The negative publicity caused by the fictional incidents may have some wondering: Is it safe for your heart to exercise intensely?
“The message should be that regular exercise is a wonderful way to stay healthy and well and reduce cardiovascular disease. In fact, I call exercise the ‘fountain of youth,'” said cardiologist Dr. Andrew Freeman, the founding co-chair of the nutrition and lifestyle work group at the American College of Cardiology.
“But I tell people it’s always a wise idea to either visit with their primary care doctor or their cardiologist before they begin on any ambitious exercise program — including Peloton, which I would argue is quite ambitious,” Freeman said.
Did Mr. Big, played by actor Chris Noth, get checked out by his doctor before he put the pedal into spin? If he did, that may have altered the outcome of his heart event — but then you could argue that if Carrie, played by Sarah Jessica Parker, had called 911 instead of cuddling him while he died, that too might have changed his destiny.
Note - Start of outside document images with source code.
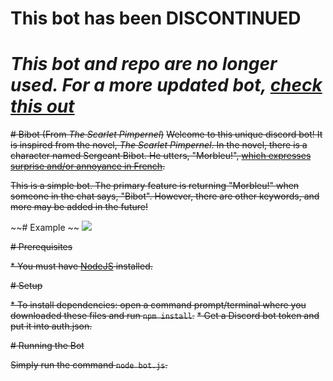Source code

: # **This bot has been DISCONTINUED**
# ***This bot and repo are no longer used. For a more updated bot, [check this out](https://github.com/ssharker21/quotobot)***
~~# Bibot (From _The Scarlet Pimpernel_)~~
~~Welcome to this unique discord bot! It is inspired from the novel, *The Scarlet Pimpernel*. In the novel, there is a character named Sergeant Bibot. He utters, "Morbleu!", [which expresses surprise and/or annoyance in French](https://www.lexico.com/en/definition/morbleu).~~

~~This is a simple bot. The primary feature is returning "Morbleu!" when someone in the chat says, "Bibot". However, there are other keywords, and more may be added in the future!~~

~~# Example ~~
~~<img src="https://raw.githubusercontent.com/ssharker21/Bibot/master/screenshot.png">~~

~~# Prerequisites~~

~~* You must have [NodeJS](https://nodejs.org/en/download/) installed.~~

~~# Setup~~

~~* To install dependencies: open a command prompt/terminal where you downloaded these files and run `npm install`.~~
~~* Get a Discord bot token and put it into auth.json.~~

~~# Running the Bot~~

~~Simply run the command `node bot.js`.~~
As for Wags? Anyone who parties that hard is a prime candidate for a heart event, on or off a Peloton bike, said Freeman, who is also director of cardiovascular prevention and wellness at National Jewish Health in Denver.
“You take someone who is using all sorts of substances and lives a very high-stress life, likely doesn’t exercise regularly or eat well, sometimes bad things are gonna happen,” Freeman said.
“Yes, there can be a slight chance of a heart attack or something bad happening during any kind of intense exertion, but I would argue that there’s significant risk in not exercising,” he added.